In this spirit, it was a real pleasure to watch the performance of Antheil's Ballet Mechanique -- now, that's one guy I seriously doubt gets any more substantive -- with a gaggle of Catholic high-school kids, who were visibly amused by the goofy sound effects and dynamic shifts, and visibly bored by those passages unpunctuated by same. Nothing fades faster than last century's wisecracks.
UPDATE. Let me clarify a little. I am neither pro- nor anti-Dada; I love some of the artists, and I may like the rest better when I see more of them. (On the strength of his showing at the National Gallery, for example, I'd certainly like to see more Rudolf Schlichter.) But as the Gallery does a service, I guess, to the historical memory of Dada, I think it does few favors to the artists themselves, encouraging us to read their offerings as artifacts rather than as artworks.
I had a similar problem with last year's East Village USA show at the New Museum. Live artistic movements provide energy and community to artists; dead ones are just millstones round their necks. Who wants a Dada study? It reminds me of a kid I saw once at the Tate, copying in his sketchbook some ridiculous squiggle by Tracey Emin. (Maybe he was just making a statement; a few days earlier, a couple of guys had come to the Tate, stripped to their skivvies, and bounced on Emin's Bed yelling "I am Art!" until someone carried them away.)

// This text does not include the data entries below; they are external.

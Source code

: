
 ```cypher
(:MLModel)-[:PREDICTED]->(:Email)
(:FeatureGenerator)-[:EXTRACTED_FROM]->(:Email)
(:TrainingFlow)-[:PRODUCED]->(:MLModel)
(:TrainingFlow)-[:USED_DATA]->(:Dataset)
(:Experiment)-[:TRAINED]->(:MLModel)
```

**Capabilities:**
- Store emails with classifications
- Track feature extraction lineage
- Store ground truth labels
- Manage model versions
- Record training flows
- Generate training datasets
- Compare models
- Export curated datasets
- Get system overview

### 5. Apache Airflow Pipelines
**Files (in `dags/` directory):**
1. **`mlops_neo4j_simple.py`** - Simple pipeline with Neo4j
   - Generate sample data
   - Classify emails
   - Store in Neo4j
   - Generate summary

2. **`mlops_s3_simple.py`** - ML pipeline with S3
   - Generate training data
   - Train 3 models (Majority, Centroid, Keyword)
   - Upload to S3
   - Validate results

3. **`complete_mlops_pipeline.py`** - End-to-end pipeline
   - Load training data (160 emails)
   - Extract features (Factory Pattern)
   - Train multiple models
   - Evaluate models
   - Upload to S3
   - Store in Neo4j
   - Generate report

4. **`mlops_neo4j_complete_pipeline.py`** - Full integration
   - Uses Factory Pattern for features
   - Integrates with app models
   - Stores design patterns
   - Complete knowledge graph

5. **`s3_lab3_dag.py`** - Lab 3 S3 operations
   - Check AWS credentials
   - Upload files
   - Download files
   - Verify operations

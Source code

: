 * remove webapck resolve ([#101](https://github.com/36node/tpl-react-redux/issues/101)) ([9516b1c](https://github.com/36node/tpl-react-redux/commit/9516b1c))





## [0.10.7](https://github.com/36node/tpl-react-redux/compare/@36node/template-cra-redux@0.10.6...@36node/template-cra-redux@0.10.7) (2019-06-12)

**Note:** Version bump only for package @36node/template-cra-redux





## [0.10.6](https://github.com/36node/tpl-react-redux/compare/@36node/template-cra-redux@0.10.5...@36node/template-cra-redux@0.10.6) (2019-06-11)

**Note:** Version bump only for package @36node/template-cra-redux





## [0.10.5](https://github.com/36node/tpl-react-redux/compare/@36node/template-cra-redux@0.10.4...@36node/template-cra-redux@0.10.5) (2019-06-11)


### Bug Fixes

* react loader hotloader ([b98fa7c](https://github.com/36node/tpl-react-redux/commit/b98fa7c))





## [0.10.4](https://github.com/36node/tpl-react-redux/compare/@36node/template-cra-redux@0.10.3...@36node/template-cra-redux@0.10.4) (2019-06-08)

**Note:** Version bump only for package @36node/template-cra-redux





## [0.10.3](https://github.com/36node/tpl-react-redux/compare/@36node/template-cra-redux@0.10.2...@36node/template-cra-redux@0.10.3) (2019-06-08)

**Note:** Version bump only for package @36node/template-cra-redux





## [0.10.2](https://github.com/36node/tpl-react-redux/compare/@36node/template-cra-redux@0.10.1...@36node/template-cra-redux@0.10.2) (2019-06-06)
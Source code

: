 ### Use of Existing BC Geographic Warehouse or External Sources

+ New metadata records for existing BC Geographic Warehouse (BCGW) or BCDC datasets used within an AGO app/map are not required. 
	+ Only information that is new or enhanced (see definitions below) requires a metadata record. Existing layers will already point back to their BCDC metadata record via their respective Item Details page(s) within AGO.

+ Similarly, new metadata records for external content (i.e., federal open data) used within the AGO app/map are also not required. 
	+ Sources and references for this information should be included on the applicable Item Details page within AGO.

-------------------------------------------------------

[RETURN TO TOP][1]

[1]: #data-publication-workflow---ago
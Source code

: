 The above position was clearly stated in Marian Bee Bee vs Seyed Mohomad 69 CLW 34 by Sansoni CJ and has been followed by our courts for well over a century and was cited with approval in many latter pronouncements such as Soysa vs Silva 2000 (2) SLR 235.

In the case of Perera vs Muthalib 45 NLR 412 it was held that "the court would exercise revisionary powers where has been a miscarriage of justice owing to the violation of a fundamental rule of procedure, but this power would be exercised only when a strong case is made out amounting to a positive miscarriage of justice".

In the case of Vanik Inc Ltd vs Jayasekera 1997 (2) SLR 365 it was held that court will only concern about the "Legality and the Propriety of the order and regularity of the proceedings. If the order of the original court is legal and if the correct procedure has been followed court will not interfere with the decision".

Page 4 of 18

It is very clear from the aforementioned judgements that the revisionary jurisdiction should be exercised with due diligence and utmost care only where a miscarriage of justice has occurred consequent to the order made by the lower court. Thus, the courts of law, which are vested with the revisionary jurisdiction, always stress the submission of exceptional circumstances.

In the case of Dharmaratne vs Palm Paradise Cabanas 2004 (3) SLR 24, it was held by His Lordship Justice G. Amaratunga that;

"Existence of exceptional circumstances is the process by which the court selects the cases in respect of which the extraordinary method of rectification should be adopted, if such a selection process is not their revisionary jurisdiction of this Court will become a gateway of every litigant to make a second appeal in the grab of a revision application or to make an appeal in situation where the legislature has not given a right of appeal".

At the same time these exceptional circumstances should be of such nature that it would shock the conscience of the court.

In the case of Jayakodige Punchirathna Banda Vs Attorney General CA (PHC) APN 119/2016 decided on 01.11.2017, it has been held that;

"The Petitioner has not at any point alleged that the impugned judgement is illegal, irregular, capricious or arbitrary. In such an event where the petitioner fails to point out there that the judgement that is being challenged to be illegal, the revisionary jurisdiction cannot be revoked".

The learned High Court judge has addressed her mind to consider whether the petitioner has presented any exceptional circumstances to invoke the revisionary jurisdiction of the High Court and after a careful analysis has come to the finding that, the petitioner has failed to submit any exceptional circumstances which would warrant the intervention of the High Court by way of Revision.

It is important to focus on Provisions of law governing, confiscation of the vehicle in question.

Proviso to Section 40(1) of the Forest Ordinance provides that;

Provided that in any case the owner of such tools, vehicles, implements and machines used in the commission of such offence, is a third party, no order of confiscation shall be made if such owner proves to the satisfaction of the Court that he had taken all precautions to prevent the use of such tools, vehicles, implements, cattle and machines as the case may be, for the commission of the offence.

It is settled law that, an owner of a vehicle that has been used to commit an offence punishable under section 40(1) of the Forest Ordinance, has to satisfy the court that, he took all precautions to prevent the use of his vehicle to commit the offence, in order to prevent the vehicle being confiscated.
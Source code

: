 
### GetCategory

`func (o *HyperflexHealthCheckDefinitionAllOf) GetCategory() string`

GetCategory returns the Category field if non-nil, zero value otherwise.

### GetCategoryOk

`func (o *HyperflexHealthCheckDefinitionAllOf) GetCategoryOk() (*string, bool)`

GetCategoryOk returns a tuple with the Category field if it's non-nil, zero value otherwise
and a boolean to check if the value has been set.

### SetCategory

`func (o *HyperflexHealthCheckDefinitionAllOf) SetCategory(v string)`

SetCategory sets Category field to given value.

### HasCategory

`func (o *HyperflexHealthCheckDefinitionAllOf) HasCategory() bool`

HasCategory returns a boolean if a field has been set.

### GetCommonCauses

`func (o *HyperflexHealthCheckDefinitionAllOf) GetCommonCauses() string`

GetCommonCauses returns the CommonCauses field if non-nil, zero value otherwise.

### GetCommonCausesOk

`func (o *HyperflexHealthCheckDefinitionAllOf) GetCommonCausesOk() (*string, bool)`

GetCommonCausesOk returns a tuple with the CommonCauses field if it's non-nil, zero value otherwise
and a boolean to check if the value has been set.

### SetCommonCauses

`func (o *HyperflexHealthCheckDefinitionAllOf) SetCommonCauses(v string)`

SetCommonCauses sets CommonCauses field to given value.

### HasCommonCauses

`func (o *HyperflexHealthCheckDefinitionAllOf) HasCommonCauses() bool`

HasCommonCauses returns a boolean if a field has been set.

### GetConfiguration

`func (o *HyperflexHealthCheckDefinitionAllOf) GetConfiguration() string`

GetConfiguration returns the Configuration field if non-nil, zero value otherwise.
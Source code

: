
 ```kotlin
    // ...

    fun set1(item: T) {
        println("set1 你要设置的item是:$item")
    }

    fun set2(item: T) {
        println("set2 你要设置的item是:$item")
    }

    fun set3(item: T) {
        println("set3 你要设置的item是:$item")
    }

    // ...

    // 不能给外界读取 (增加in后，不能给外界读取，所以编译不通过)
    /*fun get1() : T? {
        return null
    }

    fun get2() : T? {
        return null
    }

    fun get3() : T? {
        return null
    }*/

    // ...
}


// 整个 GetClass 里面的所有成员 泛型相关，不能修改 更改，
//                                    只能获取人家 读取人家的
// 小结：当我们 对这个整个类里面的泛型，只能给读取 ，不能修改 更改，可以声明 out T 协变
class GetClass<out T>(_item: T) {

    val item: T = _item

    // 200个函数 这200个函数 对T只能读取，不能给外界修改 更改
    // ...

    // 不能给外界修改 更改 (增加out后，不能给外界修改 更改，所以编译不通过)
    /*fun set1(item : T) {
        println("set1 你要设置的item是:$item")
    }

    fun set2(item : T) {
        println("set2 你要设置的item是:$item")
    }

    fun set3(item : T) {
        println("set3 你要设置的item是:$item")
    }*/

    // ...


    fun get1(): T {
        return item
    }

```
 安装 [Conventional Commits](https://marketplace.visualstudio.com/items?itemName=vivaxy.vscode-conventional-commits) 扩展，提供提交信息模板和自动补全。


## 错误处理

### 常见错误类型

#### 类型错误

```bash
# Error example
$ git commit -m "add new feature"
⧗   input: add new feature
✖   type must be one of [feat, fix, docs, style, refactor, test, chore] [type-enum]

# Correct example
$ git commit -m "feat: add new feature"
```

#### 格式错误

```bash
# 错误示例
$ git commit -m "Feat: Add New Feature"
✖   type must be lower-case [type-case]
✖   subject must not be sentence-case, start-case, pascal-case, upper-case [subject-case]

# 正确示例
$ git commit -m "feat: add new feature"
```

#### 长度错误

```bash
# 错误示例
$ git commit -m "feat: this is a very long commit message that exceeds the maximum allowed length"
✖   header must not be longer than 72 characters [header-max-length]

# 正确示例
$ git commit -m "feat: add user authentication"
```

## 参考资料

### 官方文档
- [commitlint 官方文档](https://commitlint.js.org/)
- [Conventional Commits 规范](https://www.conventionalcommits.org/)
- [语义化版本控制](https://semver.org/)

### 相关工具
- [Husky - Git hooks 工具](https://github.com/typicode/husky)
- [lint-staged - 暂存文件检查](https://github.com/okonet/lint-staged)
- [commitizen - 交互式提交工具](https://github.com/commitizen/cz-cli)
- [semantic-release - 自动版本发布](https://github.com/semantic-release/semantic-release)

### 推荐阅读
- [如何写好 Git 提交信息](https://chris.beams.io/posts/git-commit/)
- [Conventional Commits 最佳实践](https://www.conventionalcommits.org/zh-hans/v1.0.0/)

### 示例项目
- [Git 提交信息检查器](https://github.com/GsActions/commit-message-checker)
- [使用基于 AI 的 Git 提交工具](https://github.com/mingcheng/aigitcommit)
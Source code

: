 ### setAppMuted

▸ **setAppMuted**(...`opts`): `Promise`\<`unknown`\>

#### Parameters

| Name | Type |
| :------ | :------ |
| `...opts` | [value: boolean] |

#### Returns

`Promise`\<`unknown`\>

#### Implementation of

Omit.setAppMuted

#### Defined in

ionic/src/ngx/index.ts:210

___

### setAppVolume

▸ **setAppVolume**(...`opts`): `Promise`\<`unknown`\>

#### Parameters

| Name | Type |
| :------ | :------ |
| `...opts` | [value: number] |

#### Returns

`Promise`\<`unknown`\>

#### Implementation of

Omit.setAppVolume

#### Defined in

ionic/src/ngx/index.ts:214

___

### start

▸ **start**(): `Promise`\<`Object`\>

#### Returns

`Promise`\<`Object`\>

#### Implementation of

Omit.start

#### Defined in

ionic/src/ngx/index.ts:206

Maybe part of the issue is the rejection of aesthetics built into the Dada manifesto. I've always looked at it as a brilliant McGuffin that gave some talented people, who'd been stultified by the standards of their time, license to break free. Enlightenment is always in front of us, but some of us need a guy to sell us a mantra. The fuse that lit the Soy Bomb is burnt out, and it is left for each of us to find (to paraphrase the poet Lee Hazlewood) his own brand new box of matches.